Jerobeam Fenderson’s magic mushrooms will make you trip. But you don't have to eat these fungi to get their mesmerizing effects---just watch, and let them dance and multiply in front of you. Look, I’m not on shrooms. You’ll see what I mean:
Those intricate patterns are created with a piece of little-known, decades-old analog equipment: a cathode ray oscilloscope. For the uninitiated, an oscilloscope is an electrical instrument that measures changes in one or more signal voltages and then visualizes it as a two-dimensional plot over time. Input a non-electrical signal---like sound or vibration---and the oscilloscope converts them into visual voltages. That's how Austrian musical artist Jerobeam Fenderson (real name Christian Ludwig) creates his electronic "oscilloscope music," making waves on Reddit and YouTube in the process.
Fenderson started messing around with oscilloscopes as a teenager, while he was an apprentice at the electronics company Heidenhain, and soon started using his own music to experiment with them. The underlying method behind Fenderson’s oscilloscope compositions isn't too tough to understand: He connects an old analog CRT oscilloscope (a Tektronix D11 5103N) to a computer's audio interface. Sound that runs through the left audio channel comes out as horizontal deflections onscreen, while sound in the right channel shows up as vertical deflections. (If you look carefully, you can see the x and y axes as black lines running through the display.)
When Fenderson programs the sound correctly, he can create specific shapes and animations---from something as simple as a circle, like in the video above, to something wildly more complex, like a butterfly hovering through a field of mushrooms. More often than not, Fenderson uses the oscilloscope animations to complement to his electronic music---not to create any one image. Input any music into an oscilloscope and the results would be pretty abstract, but the trippy visuals work particularly well to show off Fenderson's minimalist, almost Indian raga-like electronic music.

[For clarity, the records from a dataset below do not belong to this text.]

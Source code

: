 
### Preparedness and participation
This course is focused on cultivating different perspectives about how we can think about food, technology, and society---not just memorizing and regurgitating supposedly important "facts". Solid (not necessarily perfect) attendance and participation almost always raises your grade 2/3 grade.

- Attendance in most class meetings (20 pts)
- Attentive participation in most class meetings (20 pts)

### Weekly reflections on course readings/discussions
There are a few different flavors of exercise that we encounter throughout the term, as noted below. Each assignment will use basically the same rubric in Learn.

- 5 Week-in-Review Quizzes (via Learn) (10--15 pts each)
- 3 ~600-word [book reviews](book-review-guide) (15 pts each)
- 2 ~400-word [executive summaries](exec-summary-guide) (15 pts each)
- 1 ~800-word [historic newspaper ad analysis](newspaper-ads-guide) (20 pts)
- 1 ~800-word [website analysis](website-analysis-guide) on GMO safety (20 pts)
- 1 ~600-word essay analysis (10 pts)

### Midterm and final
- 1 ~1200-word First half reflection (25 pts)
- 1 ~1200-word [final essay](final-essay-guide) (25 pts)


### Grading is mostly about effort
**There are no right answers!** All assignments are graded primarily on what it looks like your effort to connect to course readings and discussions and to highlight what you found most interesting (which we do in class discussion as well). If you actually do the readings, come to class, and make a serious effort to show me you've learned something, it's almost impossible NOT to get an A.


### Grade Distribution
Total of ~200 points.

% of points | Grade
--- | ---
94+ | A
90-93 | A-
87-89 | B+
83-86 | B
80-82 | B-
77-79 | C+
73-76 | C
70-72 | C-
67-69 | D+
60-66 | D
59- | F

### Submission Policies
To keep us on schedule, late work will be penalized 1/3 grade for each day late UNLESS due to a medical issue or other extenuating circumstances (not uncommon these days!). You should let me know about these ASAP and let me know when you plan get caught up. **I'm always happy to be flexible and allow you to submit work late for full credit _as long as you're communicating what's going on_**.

Case in point is his song "Nuclear Black Noise":
Fenderson usually starts from scratch and forms the audio and visual parts of his work with equal meticulous attention. But it’s not a hard-and-fast rule. His “Khrang” video started with an existing illustration from a tutorial on drawing manga---you can see it emerge first around 20 seconds in. Working backwards, Fenderson rebuilt the image mathematically in visual programming software to control its expressions.
The work hasn't just been another instance of internet fame; Fenderson has played live shows across Europe using his oscilloscope music---with visuals and all---and they've been well received. He's currently working with a mathematician and programmer named Hansi Raber to develop software that will allow the two to create all kinds of images on an oscilloscope. "Producing different images is not so difficult once you know how it generally works," says Fenderson, "but making them sound interesting and musically applicable is a different story."
For example, Fenderson likes drawing objects based on spirals: "It gives me a lot of sound design options, like frequency modulation, and to an extent, additive synthesis," he says. With the new software, he'll try to expand beyond simple tropes like spirals and pair up more sounds with more images. Eventually, that pairing will help Fenderson pull off an entire audiovisual album, à la Beyoncé---using the "Khrang" video as a model. "I think the more interesting challenge is to try and make tracks with rather conventional harmonic and rhythmic structures that still make awesome visuals on the oscilloscope," he says.
Fenderson plans to launch a crowdfunding campaign soon to raise money for the album, and roll out teasers to stir some hype. No indication yet what it will sound (or look) like, but psychedelic wouldn't be a bad guess.